Now she was waiting for
Hannah to tell her what she wanted to hear: that Ethan had misunderstood her; that she had done no harm. The things she did want of Hannah were things that could often not be given.
Instead Hannah said, “Is your head aching today?”
Kitty’s expression softened with disappointment and guilt as she lay back against the bolsters. “You are heartless. Yes, I will admit it. I should not have said such a thing, but I am tired of being told how a lady bears her loss.”
Hannah stood to straighten the rug that had slipped from Kitty’s legs. “Richard said you were asking for me.”
Her whole expression shifted, as if Hannah had presented her with some unexpected gift. “Did he speak to you, then? You will come with me?”
“Come with you?” Hannah drew back in surprise and alarm as she realized what a neat trap had been set. Richard had sent her here to be drawn into one of Kitty’s schemes and she had walked right into it without any suspicion, or defense.
Kitty took no note of Hannah’s disquiet. “Yes, to New-York City. It has been years since I’ve been, and Cousin Amanda has been begging for a visit—”
“You don’t mean to travel so far in your condition?”
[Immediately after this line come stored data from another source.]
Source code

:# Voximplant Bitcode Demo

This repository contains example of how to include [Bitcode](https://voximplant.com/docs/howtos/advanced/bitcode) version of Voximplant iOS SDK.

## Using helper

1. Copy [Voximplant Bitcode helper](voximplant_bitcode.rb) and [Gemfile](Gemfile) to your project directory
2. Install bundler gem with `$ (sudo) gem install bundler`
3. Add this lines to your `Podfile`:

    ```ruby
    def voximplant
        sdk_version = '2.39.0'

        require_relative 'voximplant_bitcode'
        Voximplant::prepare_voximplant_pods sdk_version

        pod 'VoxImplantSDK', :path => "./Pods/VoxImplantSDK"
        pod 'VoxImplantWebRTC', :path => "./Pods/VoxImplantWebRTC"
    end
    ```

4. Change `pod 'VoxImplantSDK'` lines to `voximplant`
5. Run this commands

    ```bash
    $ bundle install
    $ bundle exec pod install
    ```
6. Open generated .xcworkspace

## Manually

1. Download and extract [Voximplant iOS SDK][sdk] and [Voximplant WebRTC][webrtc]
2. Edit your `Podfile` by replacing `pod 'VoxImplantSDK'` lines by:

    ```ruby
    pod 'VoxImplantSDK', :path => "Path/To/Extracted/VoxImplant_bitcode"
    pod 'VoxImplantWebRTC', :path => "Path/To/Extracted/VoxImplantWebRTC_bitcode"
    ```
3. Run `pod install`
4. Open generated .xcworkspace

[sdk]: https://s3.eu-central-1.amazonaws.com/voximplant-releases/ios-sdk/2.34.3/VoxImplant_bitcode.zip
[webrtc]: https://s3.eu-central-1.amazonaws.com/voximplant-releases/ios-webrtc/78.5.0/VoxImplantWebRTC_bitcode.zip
Kitty shook her head impatiently. “It is for my health that I must go. I have the opportunity to put myself in the care of Dr. William Ehrlich.” She said this name with great ceremony, as she might have spoken of President Jefferson or King George.
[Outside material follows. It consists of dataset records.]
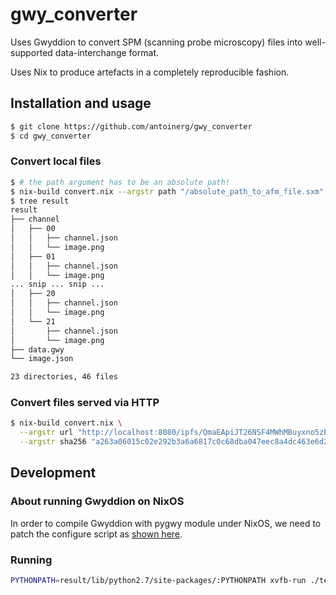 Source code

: # gwy_converter

Uses Gwyddion to convert SPM (scanning probe microscopy) files into well-supported data-interchange format.

Uses Nix to produce artefacts in a completely reproducible fashion.

## Installation and usage

```bash
$ git clone https://github.com/antoinerg/gwy_converter
$ cd gwy_converter
```

### Convert local files
```bash
$ # the path argument has to be an absolute path!
$ nix-build convert.nix --argstr path "/absolute_path_to_afm_file.sxm"
$ tree result
result
├── channel
│   ├── 00
│   │   ├── channel.json
│   │   └── image.png
│   ├── 01
│   │   ├── channel.json
│   │   └── image.png
... snip ... snip ...
│   ├── 20
│   │   ├── channel.json
│   │   └── image.png
│   └── 21
│       ├── channel.json
│       └── image.png
├── data.gwy
└── image.json

23 directories, 46 files
```

### Convert files served via HTTP
```bash
$ nix-build convert.nix \
  --argstr url "http://localhost:8080/ipfs/QmaEApiJT26NSF4MWhMBuyxno5zP2ifNBqNkoQSLX8Vb7r" \
  --argstr sha256 "a263a06015c02e292b3a6a6817c0c68dba047eec8a4dc463e6d240cc827c9369"
```

## Development

### About running Gwyddion on NixOS

In order to compile Gwyddion with pygwy module under NixOS,
we need to patch the configure script as [shown here](https://github.com/NixOS/nixpkgs/tree/master/pkgs/development/python-modules/pygtksourceview).

### Running

```bash
PYTHONPATH=result/lib/python2.7/site-packages/:PYTHONPATH xvfb-run ./test.py /mnt/data/nanonis/2015-03-inas_capped/raw/28-03-2015.inas_capped.001.sxm
```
“I don’t know this Dr. Ehrlich,” said Hannah. “Is he a friend of Richard’s?”
Kitty pointed with her chin toward a letter that lay open on the table next to her. “There is his latest letter. Read it for yourself.”
Hannah picked up the paper, but she left it unread in her lap. “Is it worth going so far to consult with this man?”
Kitty turned her face away, and at first Hannah thought she would not answer. Her fingers plucked nervously at the rug in her lap. Finally she said, “Richard has been corresponding with him about my … condition. He has a genius for diagnosis, apparently, especially in cases such as mine.”